DATA FOR PROCESSING START

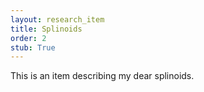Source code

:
 ```yaml
---
layout: research_item
title: Splinoids
order: 2
stub: True
---
```


This is an item describing my dear splinoids.
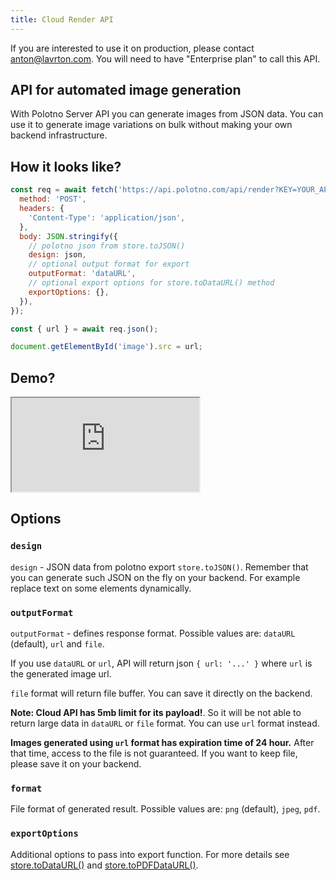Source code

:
 ```yaml
---
title: Cloud Render API
---
```


If you are interested to use it on production, please contact anton@lavrton.com.
You will need to have "Enterprise plan" to call this API.

## API for automated image generation

With Polotno Server API you can generate images from JSON data. You can use it to generate image variations on bulk without making your own backend infrastructure.

## How it looks like?

```js
const req = await fetch('https://api.polotno.com/api/render?KEY=YOUR_API_KEY', {
  method: 'POST',
  headers: {
    'Content-Type': 'application/json',
  },
  body: JSON.stringify({
    // polotno json from store.toJSON()
    design: json,
    // optional output format for export
    outputFormat: 'dataURL',
    // optional export options for store.toDataURL() method
    exportOptions: {},
  }),
});

const { url } = await req.json();

document.getElementById('image').src = url;
```

## Demo?

<iframe
    src="https://codesandbox.io/embed/github/polotno-project/polotno-site/tree/source/examples/cloud-render?fontsize=11&hidenavigation=1&theme=dark&view=preview"
    style={{
      width: '100%',
      height: '700px',
      border: 0,
      overflow: 'hidden',
    }}
    title="Polotno demo"
    allow="geolocation; microphone; camera; midi; vr; accelerometer; gyroscope; payment; ambient-light-sensor; encrypted-media; usb"
    sandbox="allow-modals allow-forms allow-popups allow-scripts allow-same-origin allow-downloads"
  ></iframe>

## Options

### `design`

`design` - JSON data from polotno export `store.toJSON()`. Remember that you can generate such JSON on the fly on your backend. For example replace text on some elements dynamically.

### `outputFormat`

`outputFormat` - defines response format. Possible values are: `dataURL` (default), `url` and `file`.

If you use `dataURL` or `url`, API will return json `{ url: '...' }` where `url` is the generated image url.

`file` format will return file buffer. You can save it directly on the backend.

**Note: Cloud API has 5mb limit for its payload!**. So it will be not able to return large data in `dataURL` or `file` format. You can use `url` format instead.

**Images generated using `url` format has expiration time of 24 hour.** After that time, access to the file is not guaranteed. If you want to keep file, please save it on your backend.

### `format`

File format of generated result. Possible values are: `png` (default), `jpeg`, `pdf`.

### `exportOptions`

Additional options to pass into export function. For more details see [store.toDataURL()](https://polotno.com/docs/store-overview/#await-storetodataurl) and [store.toPDFDataURL()](https://polotno.com/docs/store-overview/#async-storetopdfdataurl).
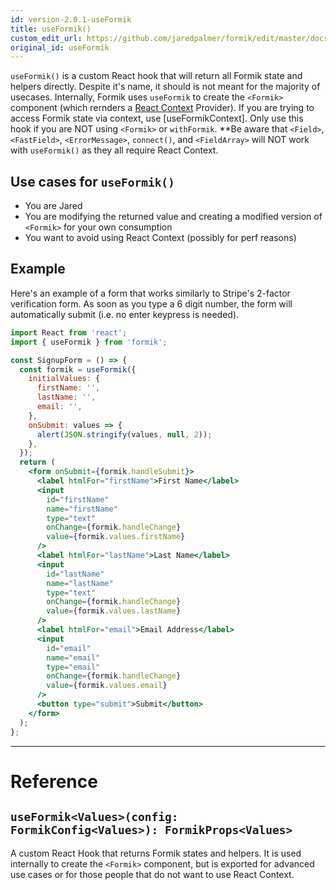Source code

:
 ```yaml
---
id: version-2.0.1-useFormik
title: useFormik()
custom_edit_url: https://github.com/jaredpalmer/formik/edit/master/docs/api/useFormik.md
original_id: useFormik
---
```


`useFormik()` is a custom React hook that will return all Formik state and helpers directly. Despite it's name, it should is not meant for the majority of usecases. Internally, Formik uses `useFormik` to create the `<Formik>` component (which rernders a [React Context](https://reactjs.org/docs/context.html) Provider). If you are trying to access Formik state via context, use [useFormikContext]. Only use this hook if you are NOT using `<Formik>` or `withFormik`. \*\*Be aware that `<Field>`, `<FastField>`, `<ErrorMessage>`, `connect()`, and `<FieldArray>` will NOT work with `useFormik()` as they all require React Context.

## Use cases for `useFormik()`

- You are Jared
- You are modifying the returned value and creating a modified version of `<Formik>` for your own consumption
- You want to avoid using React Context (possibly for perf reasons)

## Example

Here's an example of a form that works similarly to Stripe's 2-factor verification form. As soon as you type a 6 digit number, the form will automatically submit (i.e. no enter keypress is needed).

```jsx
import React from 'react';
import { useFormik } from 'formik';

const SignupForm = () => {
  const formik = useFormik({
    initialValues: {
      firstName: '',
      lastName: '',
      email: '',
    },
    onSubmit: values => {
      alert(JSON.stringify(values, null, 2));
    },
  });
  return (
    <form onSubmit={formik.handleSubmit}>
      <label htmlFor="firstName">First Name</label>
      <input
        id="firstName"
        name="firstName"
        type="text"
        onChange={formik.handleChange}
        value={formik.values.firstName}
      />
      <label htmlFor="lastName">Last Name</label>
      <input
        id="lastName"
        name="lastName"
        type="text"
        onChange={formik.handleChange}
        value={formik.values.lastName}
      />
      <label htmlFor="email">Email Address</label>
      <input
        id="email"
        name="email"
        type="email"
        onChange={formik.handleChange}
        value={formik.values.email}
      />
      <button type="submit">Submit</button>
    </form>
  );
};
```

---

# Reference

## `useFormik<Values>(config: FormikConfig<Values>): FormikProps<Values>`

A custom React Hook that returns Formik states and helpers. It is used internally to create the `<Formik>` component, but is exported for advanced use cases or for those people that do not want to use React Context.
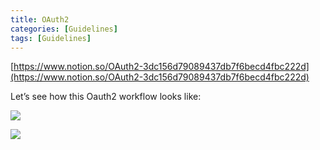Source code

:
 ```yaml
---
title: OAuth2
categories: [Guidelines]
tags: [Guidelines]
---
```


[https://www.notion.so/OAuth2-3dc156d79089437db7f6becd4fbc222d](https://www.notion.so/OAuth2-3dc156d79089437db7f6becd4fbc222d)


Let’s see how this Oauth2 workflow looks like:


![](https://prod-files-secure.s3.us-west-2.amazonaws.com/9960fb2a-b75e-4bea-a8f9-b00925db1215/3bce41e0-99e8-4ebd-9701-e2bc9cbb79a2/Untitled.png?X-Amz-Algorithm=AWS4-HMAC-SHA256&X-Amz-Content-Sha256=UNSIGNED-PAYLOAD&X-Amz-Credential=ASIAZI2LB4666MY444PC%2F20250617%2Fus-west-2%2Fs3%2Faws4_request&X-Amz-Date=20250617T202534Z&X-Amz-Expires=3600&X-Amz-Security-Token=IQoJb3JpZ2luX2VjEJT%2F%2F%2F%2F%2F%2F%2F%2F%2F%2FwEaCXVzLXdlc3QtMiJGMEQCIB1Q8cFEzAHDntcthtBLidSVJSp5uMCud8a81OEigq0tAiBkloKnIBVV%2B%2FveODQhEoMp3D3T9cJigbQdr4cFoRxAXCr%2FAwh9EAAaDDYzNzQyMzE4MzgwNSIMXFi461LC6vi1CA5OKtwDFLLhZV3FCRbIKblMiiL35pZINRy0UYFDP7P%2BtpLkh5L1rZU8ZKy4VvdSKzpqlo%2B4JU6uCtBh5oDyNEvX7hYUcmwXxOnZd9gfTfVz%2Bnou8Um3iu5FckNwXKFOHrMsldfIJlhu9Izw8IWbmrWyWT49s911G%2FtC%2FlHGVD5xeUE%2FHGU3%2FuUUDykWpoYEZ7SUBT1%2FopEMg5fCEPf%2B8lFFL79YdXFIdSkdVo3BM4EI9Z7ejyZYVcYAYxHtwArGOPkSiSvCb57UM4%2BhdSeyQXXRPRs93jbv9RTJ1ph6JOKHlhEfrD47Oiuk5wg32lZxEqFBvDgWnPXEB25rjxlwSEmVg%2BR2dS418vGh95dqTOJW9yJ2R4q58f2gsZzQVA8neDHb3JyuPAHSm2Qf3NMppx31AXqCyFXxGRABMXRMi0d6flvlkBylwA8Bdep4bKEoS7fpJKdiCgL71CVvxx6THKNvwDjlDRCstSnfhIhyCMIlPjniWKZPB5ZyoIJfn7tcZYmLsv9nqSQR%2Bz332B28HnXnUEHUVBZw%2BDYxB1WA4IF737hUt45h8BTP1WUDhLKRMHKEHPOmACmLPMZZ%2FLVlQVRJzcJqbUFGRNkYcaRTSp1g5aiwT2eN6W9IAj9cyWdylj4wq4nHwgY6pgFWgB84vVTzOSEPaPc5mwng1X5YS4jSA%2Fpe2sEH%2Fr0VsHeYAyxx1uFTiJrwOGDZpIanJ3w5JRW6ENhy2CBHb7uKFv%2BSDhB5UzZOGwJdAJ%2FGvR%2Bmq3yKHf9Hgb9NIT7Rjp%2FaS7VHCc8nfzjdA4sSLx0lAjCf%2BQbgTinAdcYYvzQbw8PClVvYLhuBIFWxmW5jkGEihFTe9euvLZ5JM1fCyQQaFDVrNF9C&X-Amz-Signature=55957fcc273995703f90179f71aa4ad2f6607aac008475c970eddf2c9aca07ef&X-Amz-SignedHeaders=host&x-amz-checksum-mode=ENABLED&x-id=GetObject)


![](https://prod-files-secure.s3.us-west-2.amazonaws.com/9960fb2a-b75e-4bea-a8f9-b00925db1215/27d32b66-de43-41de-80f7-7edb81d1190f/Untitled.png?X-Amz-Algorithm=AWS4-HMAC-SHA256&X-Amz-Content-Sha256=UNSIGNED-PAYLOAD&X-Amz-Credential=ASIAZI2LB4666MY444PC%2F20250617%2Fus-west-2%2Fs3%2Faws4_request&X-Amz-Date=20250617T202534Z&X-Amz-Expires=3600&X-Amz-Security-Token=IQoJb3JpZ2luX2VjEJT%2F%2F%2F%2F%2F%2F%2F%2F%2F%2FwEaCXVzLXdlc3QtMiJGMEQCIB1Q8cFEzAHDntcthtBLidSVJSp5uMCud8a81OEigq0tAiBkloKnIBVV%2B%2FveODQhEoMp3D3T9cJigbQdr4cFoRxAXCr%2FAwh9EAAaDDYzNzQyMzE4MzgwNSIMXFi461LC6vi1CA5OKtwDFLLhZV3FCRbIKblMiiL35pZINRy0UYFDP7P%2BtpLkh5L1rZU8ZKy4VvdSKzpqlo%2B4JU6uCtBh5oDyNEvX7hYUcmwXxOnZd9gfTfVz%2Bnou8Um3iu5FckNwXKFOHrMsldfIJlhu9Izw8IWbmrWyWT49s911G%2FtC%2FlHGVD5xeUE%2FHGU3%2FuUUDykWpoYEZ7SUBT1%2FopEMg5fCEPf%2B8lFFL79YdXFIdSkdVo3BM4EI9Z7ejyZYVcYAYxHtwArGOPkSiSvCb57UM4%2BhdSeyQXXRPRs93jbv9RTJ1ph6JOKHlhEfrD47Oiuk5wg32lZxEqFBvDgWnPXEB25rjxlwSEmVg%2BR2dS418vGh95dqTOJW9yJ2R4q58f2gsZzQVA8neDHb3JyuPAHSm2Qf3NMppx31AXqCyFXxGRABMXRMi0d6flvlkBylwA8Bdep4bKEoS7fpJKdiCgL71CVvxx6THKNvwDjlDRCstSnfhIhyCMIlPjniWKZPB5ZyoIJfn7tcZYmLsv9nqSQR%2Bz332B28HnXnUEHUVBZw%2BDYxB1WA4IF737hUt45h8BTP1WUDhLKRMHKEHPOmACmLPMZZ%2FLVlQVRJzcJqbUFGRNkYcaRTSp1g5aiwT2eN6W9IAj9cyWdylj4wq4nHwgY6pgFWgB84vVTzOSEPaPc5mwng1X5YS4jSA%2Fpe2sEH%2Fr0VsHeYAyxx1uFTiJrwOGDZpIanJ3w5JRW6ENhy2CBHb7uKFv%2BSDhB5UzZOGwJdAJ%2FGvR%2Bmq3yKHf9Hgb9NIT7Rjp%2FaS7VHCc8nfzjdA4sSLx0lAjCf%2BQbgTinAdcYYvzQbw8PClVvYLhuBIFWxmW5jkGEihFTe9euvLZ5JM1fCyQQaFDVrNF9C&X-Amz-Signature=4afe08ebed852e92587d91cf54d69147734ed58ecded7328e6aff1c971afbda4&X-Amz-SignedHeaders=host&x-amz-checksum-mode=ENABLED&x-id=GetObject)

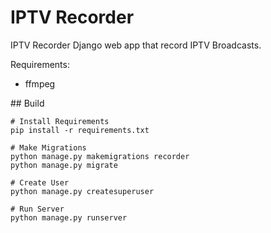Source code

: # IPTV Recorder

IPTV Recorder Django web app that record IPTV Broadcasts.

Requirements:
 - ffmpeg


## Build

```
# Install Requirements
pip install -r requirements.txt

# Make Migrations
python manage.py makemigrations recorder
python manage.py migrate

# Create User
python manage.py createsuperuser

# Run Server
python manage.py runserver
```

DATA FOR PROCESSING END

PROBLEM – Which lines of the records hold the string "access"? Copy each one.

ANSWER SPACE –
**Images generated using `url` format has expiration time of 24 hour.** After that time, access to the file is not guaranteed. If you want to keep file, please save it on your backend.
`useFormik()` is a custom React hook that will return all Formik state and helpers directly. Despite it's name, it should is not meant for the majority of usecases. Internally, Formik uses `useFormik` to create the `<Formik>` component (which rernders a [React Context](https://reactjs.org/docs/context.html) Provider). If you are trying to access Formik state via context, use [useFormikContext]. Only use this hook if you are NOT using `<Formik>` or `withFormik`. \*\*Be aware that `<Field>`, `<FastField>`, `<ErrorMessage>`, `connect()`, and `<FieldArray>` will NOT work with `useFormik()` as they all require React Context.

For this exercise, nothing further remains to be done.